İÇİNDEKİ DEVİ UYANDIR
Pozitif insanlarla görüşün. Olumlu gelişmelere nazar değer diye düşünüyorsanız paylaşmayın. O zaman nazar değer. Sadece çok yakınınızdaki birkaç kişiyle paylaşın. Hiç endişeniz yoksa herkesle paylaşabilirsiniz.
Niyet: Her gün güne “Bu gün keyifli, huzurlu, güzel bir gün geçirmeye niyet ediyorum” diye başlayabiliriz.

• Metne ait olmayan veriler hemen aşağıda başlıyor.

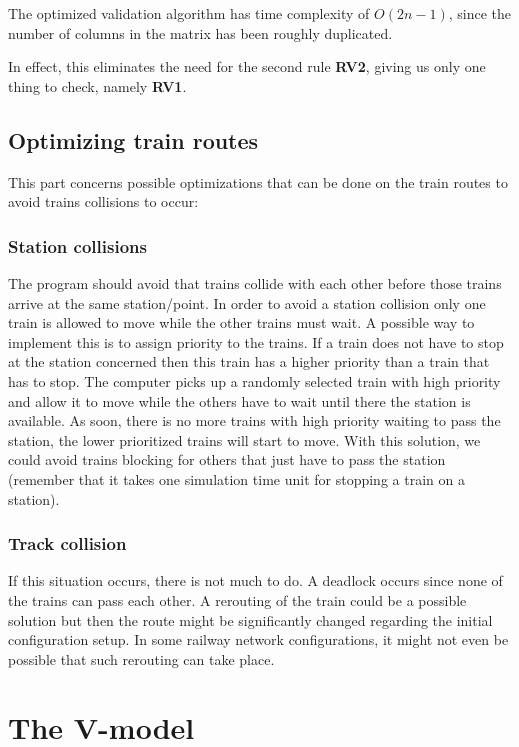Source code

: \documentclass[10pt,a4paper]{article}
\begin{document}
The optimized validation algorithm has time complexity of $O(2n-1)$, since the number of columns in the matrix has been roughly duplicated.

In effect, this eliminates the need for the second rule \textbf{RV2}, giving us only one thing to check, namely \textbf{RV1}.

\subsection{Optimizing train routes}
 
This part concerns possible optimizations that can be done on the train routes to avoid trains collisions to occur:
 
\subsubsection{Station collisions}
 
The program should avoid that trains collide with each other before those trains arrive at the same station/point. In order to avoid a station collision only one train is allowed to move while the other trains must wait. A possible way to implement this is to assign priority to the trains. If a train does not have to stop at the station concerned then this train has a higher priority than a train that has to stop. The computer picks up a randomly selected train with high priority and allow it to move while the others have to wait until there the station is available. As soon, there is no more trains with high priority waiting to pass the station, the lower prioritized trains will start to move.
With this solution, we could avoid trains blocking for others that just have to pass the station (remember that it takes one simulation time unit for stopping a train on a station).
 
\subsubsection{Track collision}
 
If this situation occurs, there is not much to do. A deadlock occurs since none of the trains can pass each other.
A rerouting of the train could be a possible solution but then the route might be significantly changed regarding the initial configuration setup. In some railway network configurations, it might not even be possible that such rerouting can take place.
 

\section{The V-model}
 
\end{document}
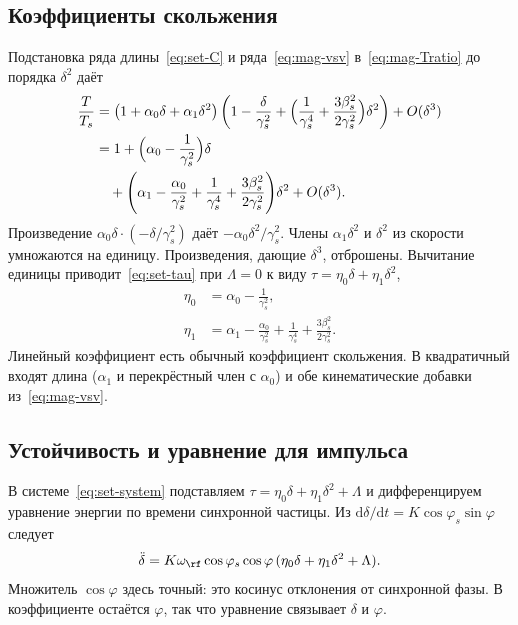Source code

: \subsection{Коэффициенты скольжения}

Подстановка ряда длины~\eqref{eq:set-C} и ряда~\eqref{eq:mag-vsv} в~\eqref{eq:mag-Tratio} до порядка $\delta^2$ даёт
\begin{align}
\frac{T}{T_s}
&=
\bigl(1+\alpha_0\delta+\alpha_1\delta^2\bigr)
\left(
1-\frac{\delta}{\gamma_s^2}
+\Bigl(\frac{1}{\gamma_s^4}+\frac{3\beta_s^2}{2\gamma_s^2}\Bigr)\delta^2
\right)
+O(\delta^3)
\nonumber\\
&=
1+\Bigl(\alpha_0-\frac{1}{\gamma_s^2}\Bigr)\delta
\nonumber\\
&\quad
+\Biggl(
\alpha_1-\frac{\alpha_0}{\gamma_s^2}
+\frac{1}{\gamma_s^4}
+\frac{3\beta_s^2}{2\gamma_s^2}
\Biggr)\delta^2
+O(\delta^3).
\label{eq:mag-product}
\end{align}
Произведение $\alpha_0\delta\cdot(-\delta/\gamma_s^2)$ даёт $-\alpha_0\delta^2/\gamma_s^2$. Члены $\alpha_1\delta^2$ и $\delta^2$ из скорости умножаются на единицу. Произведения, дающие $\delta^3$, отброшены. Вычитание единицы приводит~\eqref{eq:set-tau} при $\Lambda=0$ к виду $\tau=\eta_0\delta+\eta_1\delta^2$,
\begin{align}
\eta_0&=\alpha_0-\frac{1}{\gamma_s^2},
\label{eq:mag-eta0}\\
\eta_1&=
\alpha_1-\frac{\alpha_0}{\gamma_s^2}
+\frac{1}{\gamma_s^4}
+\frac{3\beta_s^2}{2\gamma_s^2}.
\label{eq:mag-eta1}
\end{align}
Линейный коэффициент есть обычный коэффициент скольжения. В квадратичный входят длина ($\alpha_1$ и перекрёстный член с $\alpha_0$) и обе кинематические добавки из~\eqref{eq:mag-vsv}.

\subsection{Устойчивость и уравнение для импульса}

В системе~\eqref{eq:set-system} подставляем $\tau=\eta_0\delta+\eta_1\delta^2+\Lambda$ и дифференцируем уравнение энергии по времени синхронной частицы. Из $\mathrm{d}\delta/\mathrm{d}t=K\cos\varphi_s\sin\varphi$ следует
\begin{equation}
\label{eq:mag-dd}
\ddot\delta
=K\omega_\rf\cos\varphi_s\cos\varphi\,
(\eta_0\delta+\eta_1\delta^2+\Lambda).
\end{equation}
Множитель $\cos\varphi$ здесь точный: это косинус отклонения от синхронной фазы. В коэффициенте остаётся $\varphi$, так что уравнение связывает $\delta$ и $\varphi$.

O gün nasıl bir işimiz varsa onunla ilgili iyi niyetlerle başlayabiliriz.
Kararlı olmak: Her konudaki karasızlığı sonlandırıp var olan enerjimizi tek bir konuya doğru yönlendirmeliyiz. Böylece o noktaya kanalize olan enerji güçlenir. Her konudaki net hedefimizi koyup oraya doğru yönlendirince, o hedefi her düşündüğümüzde, o hedef oradan gerçekleşmek için yola çıkacaktır.
Kendimizin ve yeteneklerimizin farkında olmalıyız. Tek başımıza da olsak mücadele etmekten kaçmamalıyız. Kendimizle uğraşırken önümüze pat diye mucizeler çıkabilir. Fakat önümüze sabredecek şeyler de gelebilir.
Bu bir yolculuktur, bu bir farkındalık yolculuğudur. İçimizde küçük tuğlalardan bir kale örmeğe çalışıyoruz. Bu kale inşasından sonra, frekansımızı belirli seviyeye getirdiğimiz için, artık kolay kolay yıkılmayız.
Geçmişle ilgili pişmanlığa girmemek gerekir, pişmanlıklar bizim enerjimizi zayıflatır. Geçmiş ve geleceğe odaklanmak sadece enerjimiz düşürür. Biz sadece hedefe odaklanmalıyız. Bu güne ve hedefe odaklanmalıyız.
Yaşadığımız her denemeye ihtiyacımız varsa, onunla ilgili de deneyimler karşımıza çıkar, önümüze gelir. Bu gün olsaydı yapmazdım diye bir şey yoktur. Geçmişte takılı kalmak, şu andaki enerjimizi düşürür. O olanlar dündü ve ona ihtiyacımız vardı; onu yaparız ve o yaptığımız şey belki yanlıştır; ama onan bir şey öğrenmişizdir. Geçmişe değil, hedefe odaklanmak gerekir. Her dönemde her neye ihtiyacımız varsa, onunla ilgili deneyimler yaşarız. Şimdi olsaydım veya keşke diye bir şey yoktur.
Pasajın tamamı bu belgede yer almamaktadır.